Extracted records below:

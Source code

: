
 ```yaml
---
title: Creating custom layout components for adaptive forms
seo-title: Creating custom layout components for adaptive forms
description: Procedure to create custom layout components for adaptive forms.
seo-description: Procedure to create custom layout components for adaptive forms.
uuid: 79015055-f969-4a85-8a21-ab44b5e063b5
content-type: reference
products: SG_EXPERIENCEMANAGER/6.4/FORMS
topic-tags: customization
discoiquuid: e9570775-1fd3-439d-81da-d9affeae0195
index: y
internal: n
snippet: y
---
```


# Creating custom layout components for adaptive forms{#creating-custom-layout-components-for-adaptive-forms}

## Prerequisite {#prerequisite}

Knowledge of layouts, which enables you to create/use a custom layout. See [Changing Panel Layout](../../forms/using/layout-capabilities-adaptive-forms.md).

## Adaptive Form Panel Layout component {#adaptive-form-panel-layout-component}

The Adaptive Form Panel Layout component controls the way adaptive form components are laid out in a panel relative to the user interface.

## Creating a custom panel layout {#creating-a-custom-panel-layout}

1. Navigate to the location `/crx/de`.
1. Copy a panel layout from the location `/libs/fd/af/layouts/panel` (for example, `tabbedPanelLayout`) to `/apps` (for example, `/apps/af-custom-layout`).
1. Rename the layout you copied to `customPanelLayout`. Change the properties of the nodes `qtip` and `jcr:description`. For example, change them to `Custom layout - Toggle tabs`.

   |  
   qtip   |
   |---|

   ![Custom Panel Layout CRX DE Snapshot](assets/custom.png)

End of Extracted records.

The response has to match the data exactly, line for line.

Source code

:
 ```yaml
---
title: Creating custom layout components for adaptive forms
seo-title: Creating custom layout components for adaptive forms
description: Procedure to create custom layout components for adaptive forms.
seo-description: Procedure to create custom layout components for adaptive forms.
uuid: 79015055-f969-4a85-8a21-ab44b5e063b5
content-type: reference
products: SG_EXPERIENCEMANAGER/6.4/FORMS
topic-tags: customization
discoiquuid: e9570775-1fd3-439d-81da-d9affeae0195
index: y
internal: n
snippet: y
---
```


# Creating custom layout components for adaptive forms{#creating-custom-layout-components-for-adaptive-forms}

## Prerequisite {#prerequisite}

Knowledge of layouts, which enables you to create/use a custom layout. See [Changing Panel Layout](../../forms/using/layout-capabilities-adaptive-forms.md).

## Adaptive Form Panel Layout component {#adaptive-form-panel-layout-component}

The Adaptive Form Panel Layout component controls the way adaptive form components are laid out in a panel relative to the user interface.

## Creating a custom panel layout {#creating-a-custom-panel-layout}

1. Navigate to the location `/crx/de`.
1. Copy a panel layout from the location `/libs/fd/af/layouts/panel` (for example, `tabbedPanelLayout`) to `/apps` (for example, `/apps/af-custom-layout`).
1. Rename the layout you copied to `customPanelLayout`. Change the properties of the nodes `qtip` and `jcr:description`. For example, change them to `Custom layout - Toggle tabs`.

   |  
   qtip   |
   |---|

   ![Custom Panel Layout CRX DE Snapshot](assets/custom.png)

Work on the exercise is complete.